Pela manhã, os professores e estudantes que participaram das caravanas, concentraram-se em frente ao Ministério do Planejamento, Orçamento e Gestão (MPOG) para se manifestarem junto à Secretaria de Relações de Trabalho (SRT-MPOG). Foi solicitada realização de reunião com o Secretário, o que não ocorreu naquele momento e os representantes do CNG, então, não subiram à Secretaria e se comunicaram por telefone com Vladmir Nepomuceno, Assessor da SRT. Este informou que o ANDES-SN receberia, naquele dia, ofício com nova proposta do governo, o que se concretizou (Ofício SEI nº 11976/2015-MP) e, na conversa foi insistido que o governo marcasse reunião no início na próxima semana e o referido assessor respondeu que a reunião será convocada após cada uma das entidades (Andes-SN, Sinasefe, Proifes) responder o mencionado Ofício e ele disse que estão dispostos a convocar para o início da semana.

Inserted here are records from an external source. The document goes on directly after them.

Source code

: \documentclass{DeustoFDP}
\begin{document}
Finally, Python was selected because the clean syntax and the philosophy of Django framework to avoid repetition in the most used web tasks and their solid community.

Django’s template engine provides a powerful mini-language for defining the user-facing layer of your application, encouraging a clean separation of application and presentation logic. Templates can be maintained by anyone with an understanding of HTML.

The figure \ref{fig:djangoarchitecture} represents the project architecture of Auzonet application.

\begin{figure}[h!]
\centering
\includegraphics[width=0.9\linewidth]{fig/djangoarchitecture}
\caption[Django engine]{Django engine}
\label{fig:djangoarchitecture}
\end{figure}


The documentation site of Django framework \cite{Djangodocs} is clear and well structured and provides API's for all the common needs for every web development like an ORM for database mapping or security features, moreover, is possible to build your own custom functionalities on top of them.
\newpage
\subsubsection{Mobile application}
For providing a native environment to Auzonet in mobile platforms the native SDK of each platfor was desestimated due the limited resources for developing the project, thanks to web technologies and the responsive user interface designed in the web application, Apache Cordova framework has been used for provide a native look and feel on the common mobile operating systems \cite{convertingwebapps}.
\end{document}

Pela tarde, após a saírem do MPOG, os manifestantes dirigiram-se ao MEC, onde um grupo de 16 professores, em ação coordenada pelo CNG, acabava de ocupar a entrada do gabinete do Ministro, no oitavo andar, fazendo a exigência de que ele recebesse o CNG.

Os demais manifestantes se concentraram na porta do ministério, onde foram reprimidos pela Polícia Militar com gás de pimenta e cassetetes, forçando o afastamento dos manifestantes das proximidades da porta do Ministério.

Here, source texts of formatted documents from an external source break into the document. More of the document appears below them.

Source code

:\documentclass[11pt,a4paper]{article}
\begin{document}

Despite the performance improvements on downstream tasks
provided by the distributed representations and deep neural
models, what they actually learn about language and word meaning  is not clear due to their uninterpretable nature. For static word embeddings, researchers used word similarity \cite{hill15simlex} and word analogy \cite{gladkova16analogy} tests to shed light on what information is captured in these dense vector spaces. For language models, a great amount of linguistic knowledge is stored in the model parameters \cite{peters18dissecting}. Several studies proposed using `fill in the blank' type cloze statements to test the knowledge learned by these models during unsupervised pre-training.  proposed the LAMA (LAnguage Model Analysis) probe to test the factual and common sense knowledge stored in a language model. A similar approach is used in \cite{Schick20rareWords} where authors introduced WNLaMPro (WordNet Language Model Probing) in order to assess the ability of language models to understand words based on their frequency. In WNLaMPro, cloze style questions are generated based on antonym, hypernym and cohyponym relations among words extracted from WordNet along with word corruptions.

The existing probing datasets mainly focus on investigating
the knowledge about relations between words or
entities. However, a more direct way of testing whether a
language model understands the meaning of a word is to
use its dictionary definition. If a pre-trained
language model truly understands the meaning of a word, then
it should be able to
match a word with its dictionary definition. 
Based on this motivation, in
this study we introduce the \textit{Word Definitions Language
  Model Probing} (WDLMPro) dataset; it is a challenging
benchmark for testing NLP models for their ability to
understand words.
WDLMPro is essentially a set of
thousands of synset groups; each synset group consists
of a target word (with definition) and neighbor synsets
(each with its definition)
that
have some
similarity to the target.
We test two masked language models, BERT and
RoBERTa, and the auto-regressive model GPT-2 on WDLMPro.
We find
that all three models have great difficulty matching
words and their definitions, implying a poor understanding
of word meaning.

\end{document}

Nas negociações estabelecidas, o MEC definiu que o Secretário da SESU receberia os manifestantes, mas exigia a desocupação da entrada do gabinete do Ministro. Os professores mantiveram a ocupação enquanto ocorria a reunião com o Secretário.

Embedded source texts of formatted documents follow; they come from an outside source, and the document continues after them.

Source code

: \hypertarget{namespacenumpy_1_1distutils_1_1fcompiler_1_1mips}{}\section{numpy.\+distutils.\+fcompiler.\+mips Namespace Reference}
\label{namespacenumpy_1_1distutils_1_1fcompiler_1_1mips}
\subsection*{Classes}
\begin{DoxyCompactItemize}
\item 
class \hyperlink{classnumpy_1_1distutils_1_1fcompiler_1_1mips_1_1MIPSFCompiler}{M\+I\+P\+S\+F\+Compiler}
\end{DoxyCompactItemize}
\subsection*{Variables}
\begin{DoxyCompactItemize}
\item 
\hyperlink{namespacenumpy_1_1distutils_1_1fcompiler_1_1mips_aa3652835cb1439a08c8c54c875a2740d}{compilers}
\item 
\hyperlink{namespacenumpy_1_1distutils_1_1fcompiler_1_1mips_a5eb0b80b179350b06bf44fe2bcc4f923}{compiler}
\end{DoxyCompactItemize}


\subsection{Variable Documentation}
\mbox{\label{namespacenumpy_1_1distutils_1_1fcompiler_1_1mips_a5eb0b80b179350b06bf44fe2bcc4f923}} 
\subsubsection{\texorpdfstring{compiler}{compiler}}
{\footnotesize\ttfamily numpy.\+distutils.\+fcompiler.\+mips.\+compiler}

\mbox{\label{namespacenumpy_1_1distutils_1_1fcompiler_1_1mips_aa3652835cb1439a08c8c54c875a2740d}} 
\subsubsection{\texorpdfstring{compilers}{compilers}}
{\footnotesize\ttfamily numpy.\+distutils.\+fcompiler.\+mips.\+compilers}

Além da representação dos professores, dois estudantes participaram da reunião com o Secretário. Nela foi reiterada a necessidade de o Ministro receber o Andes-SN. O Secretário da SESU conversou com o Secretário Geral do MEC, que afirmou que só trataria de reunião com o Ministro após a desocupação. Terminada a reunião, os participantes levaram a informação aos ocupantes da entrada do gabinete. A ocupação se manteve e só terminou após a obtenção da informação de que será marcada reunião com o Ministro em cinco de outubro.

03 – AVALIAÇÃO:

Manter a luta unitária em defesa da educação pública e dos direitos sociais: perspectivas da greve nacional dos docentes federais

Os dias 23 e 24 de setembro de 2015 foram marcados por atos contundentes, protagonizados pelo CNG-ANDES-SN e outras entidades do movimento sindical e popular. Ações políticas radicalizadas foram realizadas em Brasília/DF, no Ministério da Fazenda, MPOG e MEC. Também em diversos estados, houve ações nas IFE e em órgãos federais, como parte dessa mesma agenda de mobilização. Esses atos foram construídos como forma de pressionar o governo federal contra a política de “ajuste fiscal”, para expressar nosso repúdio e indignação frente aos pacotes econômicos e ataques aos direitos sociais, bem como, em nossas reivindicações específicas, defender a educação pública e exigir resposta à nossa pauta.

No primeiro dia, conforme construção do Fórum das Entidades Nacionais dos Servidores Públicos Federais, ocorreu Manifestação Nacional dos SPF em Brasília. Essa ação, que envolveu mais de dois mil manifestantes, se realizou em unidade com o Movimento dos Trabalhadores Sem Teto (MTST) e contou com a participação do movimento estudantil. Em resposta à convocação do CNG-ANDES-SN mais de 150 docentes das IFE, em caravanas de vários estados, participaram dos atos. O MTST ocupou o Ministério da Fazenda e foi violentamente reprimido pela Polícia Militar na ação de desocupação. Mesmo debaixo de spray de pimenta e cassetetes, os manifestantes não se retiraram da luta e mantiveram o ato na entrada do Ministério durante todo o dia.

Paralelamente, 1.500 militantes e apoiadores do MST (Movimento dos Trabalhadores Rurais Sem Terra), participantes do 2º ENERA (Encontro Nacional dos Educadores da Reforma Agrária), realizaram, em Brasília, Marcha na Esplanada dos Ministérios, com intervenção no MEC e ocupação do Ministério da Agricultura Pecuária e Abastecimento.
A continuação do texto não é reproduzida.